A não maleficência pode ser ilustrada quando o professor não trata o aluno e o ensino com desdém, além de não se colocar em intensos embates e, pelas costas, falar mal dos alunos, seja com estudantes ou com colegas de profissão. Eu sei que tudo isso que está sendo apresentado é difícil e anteriormente eu já disse que o professor não é alguém que pode e deve suportar tudo, porém, certos cuidados a serem tomados são importantes, até porque o docente lida com pessoas e estas carregam em si uma alta carga explosiva, capaz de armar confusões inimagináveis. O princípio da não maleficência é antes uma proteção ao professor e, também, ao aluno.
O sigilo não é só importante para médicos, padres e advogados, mas também para o professor. Às vezes vem um aluno com uma pergunta aparentemente absurda, mas nem por isso e nem por nada o professor pode tirar sarro. Responda e pronto. Fique o momento – se puder ser resolvido pelo professor – apenas entre docente e discente.
A justiça significa “(...) fazer o que é justo ao paciente” (PORTO, et al., 2014, p. 21), no caso adaptado, ao aluno. Esse conceito é amplo, mas bem pode ser ilustrado como respeito. E dentre a ideia de respeito está um bom trato entre as partes, que o professor ensina com rigor os conteúdos, mas sem perder de vista que a igualdade é cheia de desigualdades. Com isso quero domar a escola e o professor, algo que Masschelein e Simons (2019) tanto criticaram? Pelo contrário, quero afirmar e reafirmar a importância da escola e do professor.
Já o respeito à autonomia, no caso do aluno, não tem tanto a ver com a forma com que ele aprenderá, porque muitas vezes ele não possui uma visão ampla do processo, mas isso não significa anulá-lo. A ideia é justamente crescer, crescer, crescer, e isso implica que o professor fala, mas também ouve críticas e sugestões. A escola tanto é o ambiente de trabalho do professor quanto é o do aluno. É difícil precisar a autonomia em exemplos práticos, mas ela, vista como princípio, serve como ferramenta de hermenêutica para casos concretos, para a vida como um todo.

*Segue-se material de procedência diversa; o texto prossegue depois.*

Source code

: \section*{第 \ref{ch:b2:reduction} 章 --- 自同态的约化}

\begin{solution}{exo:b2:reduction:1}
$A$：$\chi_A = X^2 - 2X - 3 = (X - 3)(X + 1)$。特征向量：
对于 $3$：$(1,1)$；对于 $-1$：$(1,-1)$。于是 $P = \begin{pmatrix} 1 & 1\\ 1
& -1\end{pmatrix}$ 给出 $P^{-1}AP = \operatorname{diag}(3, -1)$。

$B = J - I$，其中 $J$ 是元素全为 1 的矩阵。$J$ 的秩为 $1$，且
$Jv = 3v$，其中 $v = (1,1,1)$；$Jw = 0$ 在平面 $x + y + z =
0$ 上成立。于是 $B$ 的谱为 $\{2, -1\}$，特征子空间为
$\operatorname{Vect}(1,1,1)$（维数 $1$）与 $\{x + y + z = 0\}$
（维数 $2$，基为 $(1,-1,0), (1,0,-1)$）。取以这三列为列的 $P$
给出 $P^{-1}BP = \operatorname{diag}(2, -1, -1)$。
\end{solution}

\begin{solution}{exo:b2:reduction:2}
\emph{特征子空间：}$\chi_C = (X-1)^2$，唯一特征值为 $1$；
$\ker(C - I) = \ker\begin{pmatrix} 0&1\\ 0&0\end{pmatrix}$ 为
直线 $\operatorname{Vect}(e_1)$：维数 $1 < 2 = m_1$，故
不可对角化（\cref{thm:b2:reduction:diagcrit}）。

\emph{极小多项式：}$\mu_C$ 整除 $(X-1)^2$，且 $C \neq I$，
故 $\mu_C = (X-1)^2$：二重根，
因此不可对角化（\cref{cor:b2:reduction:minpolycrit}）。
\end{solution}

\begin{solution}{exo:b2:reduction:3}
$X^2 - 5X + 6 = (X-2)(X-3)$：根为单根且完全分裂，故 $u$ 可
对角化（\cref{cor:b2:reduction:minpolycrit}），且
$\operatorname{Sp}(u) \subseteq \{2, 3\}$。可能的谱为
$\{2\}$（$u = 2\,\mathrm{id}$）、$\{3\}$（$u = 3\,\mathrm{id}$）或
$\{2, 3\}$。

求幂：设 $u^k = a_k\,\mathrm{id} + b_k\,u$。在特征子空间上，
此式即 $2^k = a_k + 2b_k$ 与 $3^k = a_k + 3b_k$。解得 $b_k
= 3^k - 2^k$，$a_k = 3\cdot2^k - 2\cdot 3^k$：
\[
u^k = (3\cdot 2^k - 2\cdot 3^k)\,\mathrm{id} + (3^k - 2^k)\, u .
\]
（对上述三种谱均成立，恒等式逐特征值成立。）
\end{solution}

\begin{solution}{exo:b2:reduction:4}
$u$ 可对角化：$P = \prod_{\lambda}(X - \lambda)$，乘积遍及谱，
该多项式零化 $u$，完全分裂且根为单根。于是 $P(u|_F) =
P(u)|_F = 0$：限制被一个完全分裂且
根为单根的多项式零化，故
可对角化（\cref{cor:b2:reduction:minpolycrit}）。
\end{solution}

Para que os princípios anteriores sejam bem desenvolvidos no dia a dia docente, a anamnese, assim como para o médico, também é importante para o professor. É pela anamnese que o professor se conhecerá e conhecerá de modo mais aprofundado quem é o aluno, o que é a escola, quem é o professor, e esse saber trará mais autoridade ao docente. A base da autoridade docente, dizia Hannah Arendt (2009), é o saber, e a ética bem pode ser (e é) um dos saberes fundamentais a serem estudados e praticados por todas as profissões.
ARENDT, Hannah. Entre o passado e o futuro. São Paulo: Perspectiva, 2009.
PORTO, Celmo Celeno (et al.). Relação Médico-Paciente. In: PORTO, Celmo Celeno. Semiologia médica. Rio de Janeiro: Guanabara Koogan, 2014.
ROCHA, Ronai. Escola Partida: ética e política em sala de aula. São Paulo: Contexto, 2020.